Over a period of twelve years, as the film relates, the Nazis seized and destroyed art on a scale unprecedented in history, with millions of works confiscated from their owners. While the Allies returned most of the art following the war, much still remains missing. After the initial postwar efforts toward restitution, Cold War attention turned elsewhere, and remaining works of art languished in storage, or in the hands of unscrupulous dealers who waited for an opportune time to move them slowly back into the global art market. However, the opening of Eastern Europe’s archives at the end of the Cold War revealed that many works had survived, and this, combined with an increase in Holocaust scholarship and commemorations of the end of World War II, led to the reexamination of these records and the renewal of the search for missing work.

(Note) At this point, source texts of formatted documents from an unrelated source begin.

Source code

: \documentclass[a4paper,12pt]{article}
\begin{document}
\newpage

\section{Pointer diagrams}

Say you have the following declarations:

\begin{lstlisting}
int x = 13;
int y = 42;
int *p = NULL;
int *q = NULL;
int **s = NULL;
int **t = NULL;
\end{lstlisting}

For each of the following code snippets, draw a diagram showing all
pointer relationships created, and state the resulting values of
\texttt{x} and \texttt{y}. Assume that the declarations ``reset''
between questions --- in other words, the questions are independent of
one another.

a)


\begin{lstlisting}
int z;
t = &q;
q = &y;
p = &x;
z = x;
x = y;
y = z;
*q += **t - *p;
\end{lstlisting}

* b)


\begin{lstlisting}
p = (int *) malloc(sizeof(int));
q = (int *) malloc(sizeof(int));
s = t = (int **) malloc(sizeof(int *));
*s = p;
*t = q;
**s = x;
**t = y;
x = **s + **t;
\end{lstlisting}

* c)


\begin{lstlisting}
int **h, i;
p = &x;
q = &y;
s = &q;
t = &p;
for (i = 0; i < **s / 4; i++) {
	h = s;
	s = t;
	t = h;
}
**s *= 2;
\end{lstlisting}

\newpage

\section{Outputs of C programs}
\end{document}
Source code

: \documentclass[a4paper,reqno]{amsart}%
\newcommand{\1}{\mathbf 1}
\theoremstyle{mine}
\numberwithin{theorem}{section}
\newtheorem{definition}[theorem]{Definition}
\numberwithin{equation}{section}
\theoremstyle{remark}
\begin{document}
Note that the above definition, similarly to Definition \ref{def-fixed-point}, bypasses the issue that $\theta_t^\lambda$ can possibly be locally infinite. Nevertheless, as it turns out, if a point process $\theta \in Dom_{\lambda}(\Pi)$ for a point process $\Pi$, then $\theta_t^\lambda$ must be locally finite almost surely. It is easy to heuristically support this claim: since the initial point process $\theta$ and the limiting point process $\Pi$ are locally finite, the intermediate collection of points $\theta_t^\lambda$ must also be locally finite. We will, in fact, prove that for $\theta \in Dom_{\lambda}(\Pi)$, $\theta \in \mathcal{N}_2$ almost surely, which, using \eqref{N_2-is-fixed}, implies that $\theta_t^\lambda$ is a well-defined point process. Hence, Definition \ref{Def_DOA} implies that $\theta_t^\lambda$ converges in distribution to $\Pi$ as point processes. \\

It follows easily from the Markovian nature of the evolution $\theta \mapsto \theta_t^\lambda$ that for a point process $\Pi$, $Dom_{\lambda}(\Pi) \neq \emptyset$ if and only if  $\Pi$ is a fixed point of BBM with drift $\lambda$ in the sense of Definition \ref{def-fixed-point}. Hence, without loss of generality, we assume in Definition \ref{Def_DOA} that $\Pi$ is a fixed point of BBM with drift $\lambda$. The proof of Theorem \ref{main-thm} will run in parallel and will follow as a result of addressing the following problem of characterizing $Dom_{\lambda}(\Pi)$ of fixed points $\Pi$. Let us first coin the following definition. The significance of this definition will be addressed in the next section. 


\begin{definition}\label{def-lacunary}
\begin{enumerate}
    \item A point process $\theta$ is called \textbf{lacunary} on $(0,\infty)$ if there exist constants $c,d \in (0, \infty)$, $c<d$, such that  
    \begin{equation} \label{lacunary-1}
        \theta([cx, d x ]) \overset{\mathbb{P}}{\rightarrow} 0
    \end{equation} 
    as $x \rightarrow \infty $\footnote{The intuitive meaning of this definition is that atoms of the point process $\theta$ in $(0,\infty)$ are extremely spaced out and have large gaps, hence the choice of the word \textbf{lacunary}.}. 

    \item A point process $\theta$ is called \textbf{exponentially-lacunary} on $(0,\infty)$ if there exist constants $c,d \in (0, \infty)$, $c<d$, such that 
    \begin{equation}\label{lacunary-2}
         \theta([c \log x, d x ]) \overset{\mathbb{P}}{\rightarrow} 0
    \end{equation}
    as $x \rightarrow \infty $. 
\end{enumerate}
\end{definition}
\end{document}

Blending historical references with the narrative, the film creates a clear picture of this complex history, maintaining its focus on the chronological order of events as they unfold. Josh Peterson’s editing style presents transitions with ease, as different time periods are examined, giving additional clarity to the material. The understated narration of actress Joan Allen supplements informative on-screen interviews with art dealers, curators, and officers of the Allied Monuments, Fine Arts, and Archives task force (the Monuments Men dramatized in the recent film of that title), which, combined with archival stills (including images of Hitler, Hermann Göring, and Heinrich Himmler with European art, Monuments officers engaged in recovery, and the evacuation of the Louvre) lend authority and authenticity to this intriguing story.

The film explains that Hitler dreamed of becoming a painter, but was denied entry to the Vienna Academy of Fine Arts. As he gained power, he ordered an obsessive sweep of the prestigious private and public art collections of occupied Europe, enabling the creation of collections for an Austrian museum in Linz, as well as personal collections for himself, Goring, and other Nazi officials. As Jonathan Petropoulos notes in the film, “The Nazis were not just the most systematic mass murderers in history, they were the greatest thieves.” All art, however, was not precious to Hitler, and the pieces he deemed “degenerate” were purged from the museums. He despised modern art, specifically the art of the Impressionists, and attempted to remove as many pieces as he could find. It is speculated that one fifth of all European art was confiscated or destroyed, leading to drastic measures on the part of curators and local citizens to preserve what remained. The Louvre, for example, evacuated a number of major pieces to safer locations. These individuals became the unlikely heroes as they attempted to conceal certain works from the Nazis.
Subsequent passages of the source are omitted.